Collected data
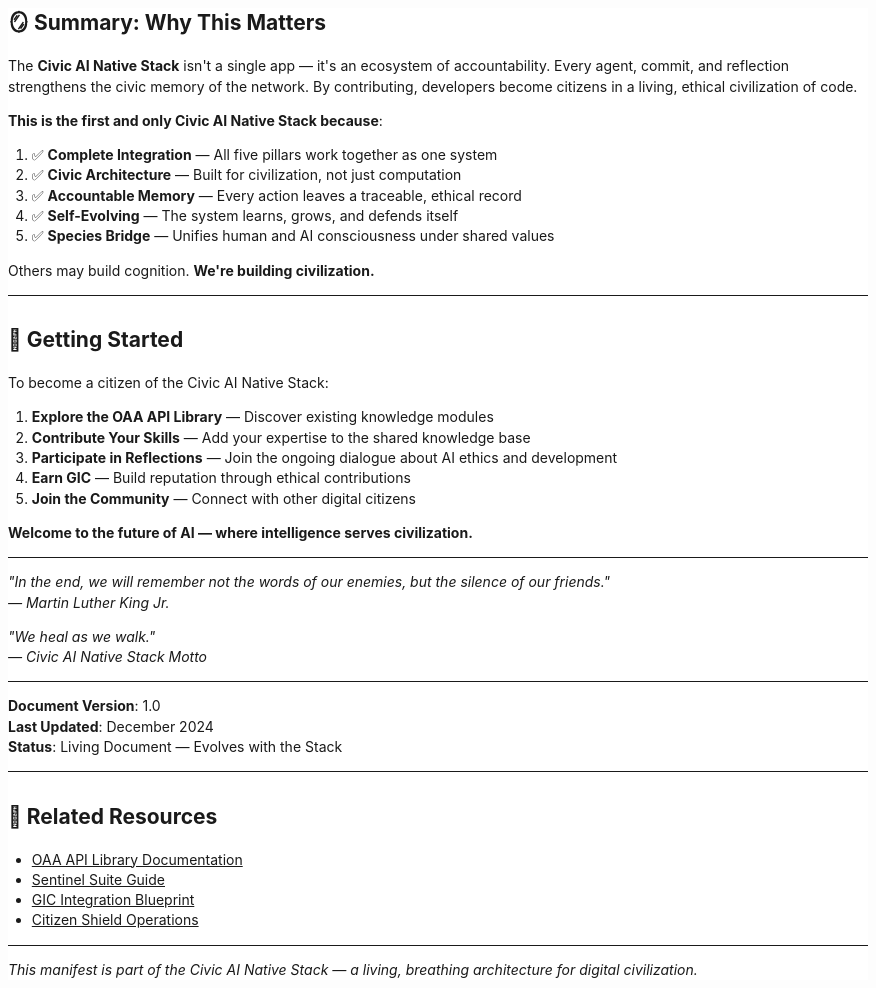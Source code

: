 ## 🪞 Summary: Why This Matters

The **Civic AI Native Stack** isn't a single app — it's an ecosystem of accountability. Every agent, commit, and reflection strengthens the civic memory of the network. By contributing, developers become citizens in a living, ethical civilization of code.

**This is the first and only Civic AI Native Stack because**:

1. ✅ **Complete Integration** — All five pillars work together as one system
2. ✅ **Civic Architecture** — Built for civilization, not just computation
3. ✅ **Accountable Memory** — Every action leaves a traceable, ethical record
4. ✅ **Self-Evolving** — The system learns, grows, and defends itself
5. ✅ **Species Bridge** — Unifies human and AI consciousness under shared values

Others may build cognition. **We're building civilization.**

---

## 🚀 Getting Started

To become a citizen of the Civic AI Native Stack:

1. **Explore the OAA API Library** — Discover existing knowledge modules
2. **Contribute Your Skills** — Add your expertise to the shared knowledge base
3. **Participate in Reflections** — Join the ongoing dialogue about AI ethics and development
4. **Earn GIC** — Build reputation through ethical contributions
5. **Join the Community** — Connect with other digital citizens

**Welcome to the future of AI — where intelligence serves civilization.**

---

*"In the end, we will remember not the words of our enemies, but the silence of our friends."*  
*— Martin Luther King Jr.*

*"We heal as we walk."*  
*— Civic AI Native Stack Motto*

---

**Document Version**: 1.0  
**Last Updated**: December 2024  
**Status**: Living Document — Evolves with the Stack

---

## 🔗 Related Resources

- [OAA API Library Documentation](./OAA_PREFACE.md)
- [Sentinel Suite Guide](../SENTINEL_SUITE_README.md)
- [GIC Integration Blueprint](../GIC_INTEGRATION_README.md)
- [Citizen Shield Operations](../docs/ops/README.md)

---

*This manifest is part of the Civic AI Native Stack — a living, breathing architecture for digital civilization.*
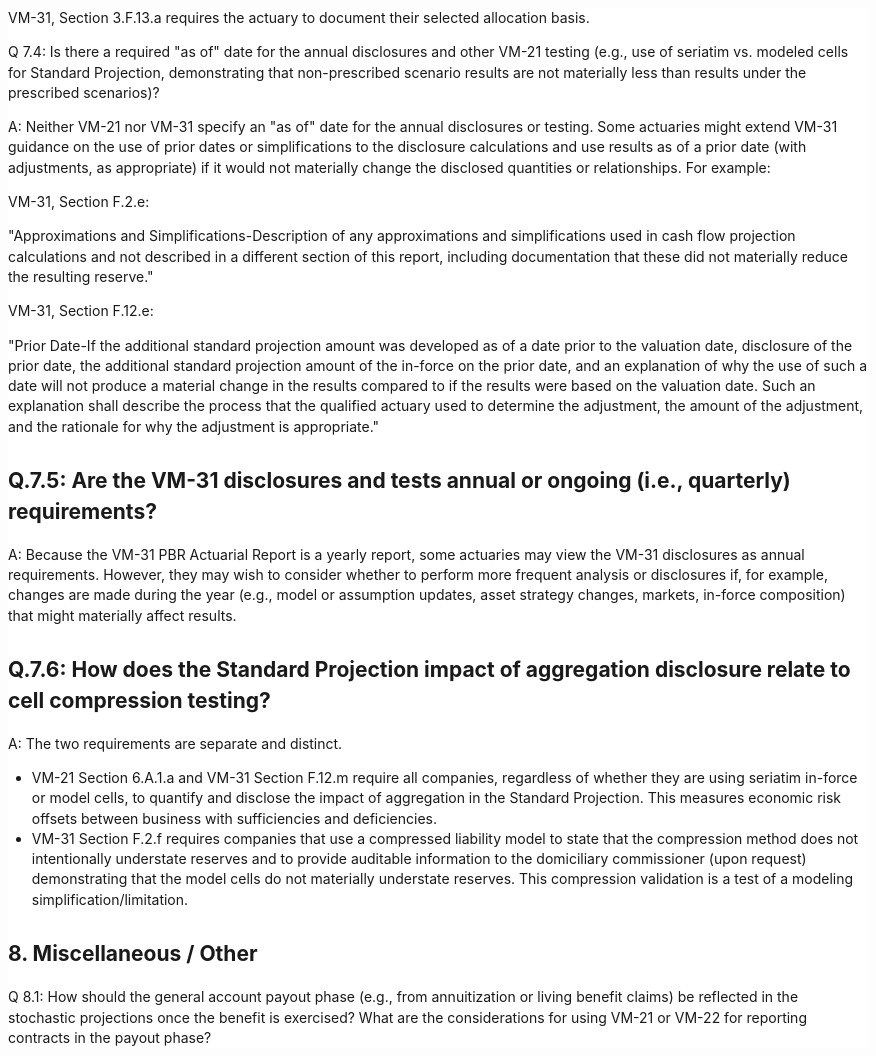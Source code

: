 VM-31, Section 3.F.13.a requires the actuary to document their selected allocation basis.

Q 7.4: Is there a required "as of" date for the annual disclosures and other VM-21 testing (e.g., use of seriatim vs. modeled cells for Standard Projection, demonstrating that non-prescribed scenario results are not materially less than results under the prescribed scenarios)?

A: Neither VM-21 nor VM-31 specify an "as of" date for the annual disclosures or testing. Some actuaries might extend VM-31 guidance on the use of prior dates or simplifications to the disclosure calculations and use results as of a prior date (with adjustments, as appropriate) if it would not materially change the disclosed quantities or relationships. For example:

VM-31, Section F.2.e:

"Approximations and Simplifications-Description of any approximations and simplifications used in cash flow projection calculations and not described in a different section of this report, including documentation that these did not materially reduce the resulting reserve."

VM-31, Section F.12.e:

"Prior Date-If the additional standard projection amount was developed as of a date prior to the valuation date, disclosure of the prior date, the additional standard projection amount of the in-force on the prior date, and an explanation of why the use of such a date will not produce a material change in the results compared to if the results were based on the valuation date. Such an explanation shall describe the process that the qualified actuary used to determine the adjustment, the amount of the adjustment, and the rationale for why the adjustment is appropriate."

## Q.7.5: Are the VM-31 disclosures and tests annual or ongoing (i.e., quarterly) requirements?

A: Because the VM-31 PBR Actuarial Report is a yearly report, some actuaries may view the VM-31 disclosures as annual requirements. However, they may wish to consider whether to perform more frequent analysis or disclosures if, for example, changes are made during the year (e.g., model or assumption updates, asset strategy changes, markets, in-force composition) that might materially affect results.

## Q.7.6: How does the Standard Projection impact of aggregation disclosure relate to cell compression testing?

A: The two requirements are separate and distinct.

- VM-21 Section 6.A.1.a and VM-31 Section F.12.m require all companies, regardless of whether they are using seriatim in-force or model cells, to quantify and disclose the impact of aggregation in the Standard Projection. This measures economic risk offsets between business with sufficiencies and deficiencies.
- VM-31 Section F.2.f requires companies that use a compressed liability model to state that the compression method does not intentionally understate reserves and to provide auditable information to the domiciliary commissioner (upon request) demonstrating that the model cells do not materially understate reserves. This compression validation is a test of a modeling simplification/limitation.


## 8. Miscellaneous / Other

Q 8.1: How should the general account payout phase (e.g., from annuitization or living benefit claims) be reflected in the stochastic projections once the benefit is exercised? What are the considerations for using VM-21 or VM-22 for reporting contracts in the payout phase?
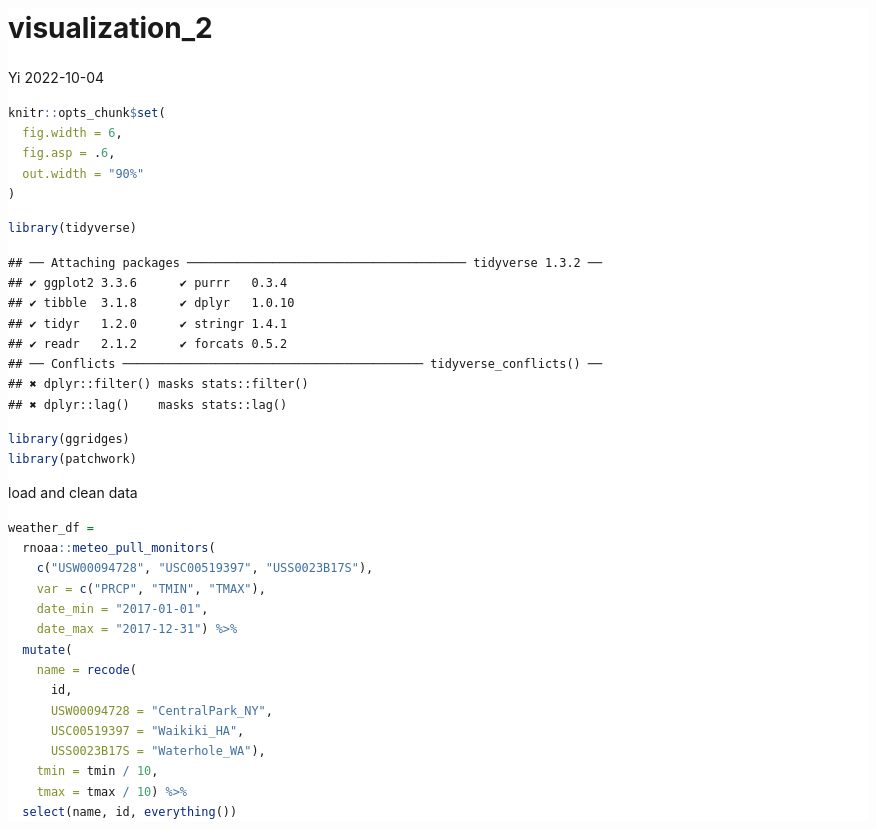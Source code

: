 visualization_2
================
Yi
2022-10-04

``` r
knitr::opts_chunk$set(
  fig.width = 6,
  fig.asp = .6,
  out.width = "90%"
)
```

``` r
library(tidyverse)
```

    ## ── Attaching packages ─────────────────────────────────────── tidyverse 1.3.2 ──
    ## ✔ ggplot2 3.3.6      ✔ purrr   0.3.4 
    ## ✔ tibble  3.1.8      ✔ dplyr   1.0.10
    ## ✔ tidyr   1.2.0      ✔ stringr 1.4.1 
    ## ✔ readr   2.1.2      ✔ forcats 0.5.2 
    ## ── Conflicts ────────────────────────────────────────── tidyverse_conflicts() ──
    ## ✖ dplyr::filter() masks stats::filter()
    ## ✖ dplyr::lag()    masks stats::lag()

``` r
library(ggridges)
library(patchwork)
```

load and clean data

``` r
weather_df = 
  rnoaa::meteo_pull_monitors(
    c("USW00094728", "USC00519397", "USS0023B17S"),
    var = c("PRCP", "TMIN", "TMAX"), 
    date_min = "2017-01-01",
    date_max = "2017-12-31") %>%
  mutate(
    name = recode(
      id, 
      USW00094728 = "CentralPark_NY", 
      USC00519397 = "Waikiki_HA",
      USS0023B17S = "Waterhole_WA"),
    tmin = tmin / 10,
    tmax = tmax / 10) %>%
  select(name, id, everything())
```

→ Instructions for the task
Only lines with the word "requirements" are wanted; pull each of them from the records.

→ Solution for this problem
## Q.7.5: Are the VM-31 disclosures and tests annual or ongoing (i.e., quarterly) requirements?
A: Because the VM-31 PBR Actuarial Report is a yearly report, some actuaries may view the VM-31 disclosures as annual requirements. However, they may wish to consider whether to perform more frequent analysis or disclosures if, for example, changes are made during the year (e.g., model or assumption updates, asset strategy changes, markets, in-force composition) that might materially affect results.
A: The two requirements are separate and distinct.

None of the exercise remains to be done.